* REQUIRED ACTION
Copy exactly, and only, the lines from the line containing "1. StorageClass: Template" through the last line of the records below, both included, and leave out any pictures.
· · · · ·
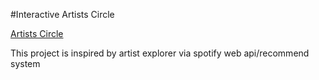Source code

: #Interactive Artists Circle

[Artists Circle](http://artists-circle.herokuapp.com)

This project is inspired by artist explorer via spotify web api/recommend system
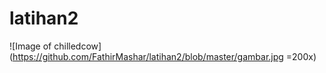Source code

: # latihan2
![Image of chilledcow](https://github.com/FathirMashar/latihan2/blob/master/gambar.jpg =200x)
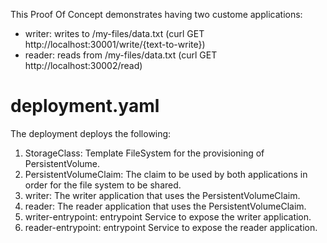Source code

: This Proof Of Concept demonstrates having two custome applications:

- writer: writes to /my-files/data.txt (curl GET http://localhost:30001/write/{text-to-write})
- reader: reads from /my-files/data.txt (curl GET http://localhost:30002/read)

# deployment.yaml

The deployment deploys the following:

1. StorageClass: Template FileSystem for the provisioning of PersistentVolume.
2. PersistentVolumeClaim: The claim to be used by both applications in order for the file system to be shared.
3. writer: The writer application that uses the PersistentVolumeClaim.
4. reader: The reader application that uses the PersistentVolumeClaim.
5. writer-entrypoint: entrypoint Service to expose the writer application.
5. reader-entrypoint: entrypoint Service to expose the reader application.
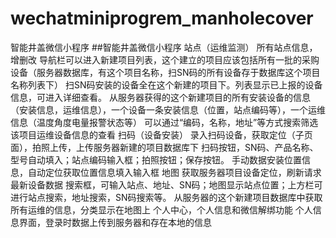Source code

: # wechatminiprogrem_manholecover
智能井盖微信小程序
##智能井盖微信小程序 站点（运维监测） 所有站点信息，增删改 导航栏可以进入新建项目列表，这个建立的项目应该包括所有一批的采购设备（服务器数据库，有这个项目名称，扫SN码的所有设备存于数据库这个项目名称列表下） 扫SN码安装的设备全在这个新建的项目下。列表显示已上报的设备信息，可进入详细查看。 从服务器获得的这个新建项目的所有安装设备的信息（安装信息，运维信息），一个设备一条安装信息（位置，站点编码等），一个运维信息（温度角度电量报警状态等） 可以通过“编码，名称，地址”等方式搜索筛选该项目运维设备信息的查看 扫码（设备安装） 录入扫码设备，获取定位（子页面），拍照上传，上传服务器新建的项目数据库下 扫码按钮，SN码、产品名称、型号自动填入；站点编码输入框；拍照按钮；保存按钮。 手动数据安装位置信息，自动定位获取位置信息填入输入框 地图 获取服务器项目设备定位，刷新请求最新设备数据 搜索框，可输入站点、地址、SN码；地图显示站点位置；上方栏可进行站点搜索，地址搜索，SN码搜索等。 从服务器的这个新建项目数据库中获取所有运维的信息，分类显示在地图上 个人中心，个人信息和微信解绑功能 个人信息界面，登录时数据上传到服务器和存在本地的信息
· · · · ·
* WORKED SOLUTION
1. StorageClass: Template FileSystem for the provisioning of PersistentVolume.
2. PersistentVolumeClaim: The claim to be used by both applications in order for the file system to be shared.
3. writer: The writer application that uses the PersistentVolumeClaim.
4. reader: The reader application that uses the PersistentVolumeClaim.
5. writer-entrypoint: entrypoint Service to expose the writer application.
5. reader-entrypoint: entrypoint Service to expose the reader application.
Source code

: # wechatminiprogrem_manholecover
智能井盖微信小程序
##智能井盖微信小程序 站点（运维监测） 所有站点信息，增删改 导航栏可以进入新建项目列表，这个建立的项目应该包括所有一批的采购设备（服务器数据库，有这个项目名称，扫SN码的所有设备存于数据库这个项目名称列表下） 扫SN码安装的设备全在这个新建的项目下。列表显示已上报的设备信息，可进入详细查看。 从服务器获得的这个新建项目的所有安装设备的信息（安装信息，运维信息），一个设备一条安装信息（位置，站点编码等），一个运维信息（温度角度电量报警状态等） 可以通过“编码，名称，地址”等方式搜索筛选该项目运维设备信息的查看 扫码（设备安装） 录入扫码设备，获取定位（子页面），拍照上传，上传服务器新建的项目数据库下 扫码按钮，SN码、产品名称、型号自动填入；站点编码输入框；拍照按钮；保存按钮。 手动数据安装位置信息，自动定位获取位置信息填入输入框 地图 获取服务器项目设备定位，刷新请求最新设备数据 搜索框，可输入站点、地址、SN码；地图显示站点位置；上方栏可进行站点搜索，地址搜索，SN码搜索等。 从服务器的这个新建项目数据库中获取所有运维的信息，分类显示在地图上 个人中心，个人信息和微信解绑功能 个人信息界面，登录时数据上传到服务器和存在本地的信息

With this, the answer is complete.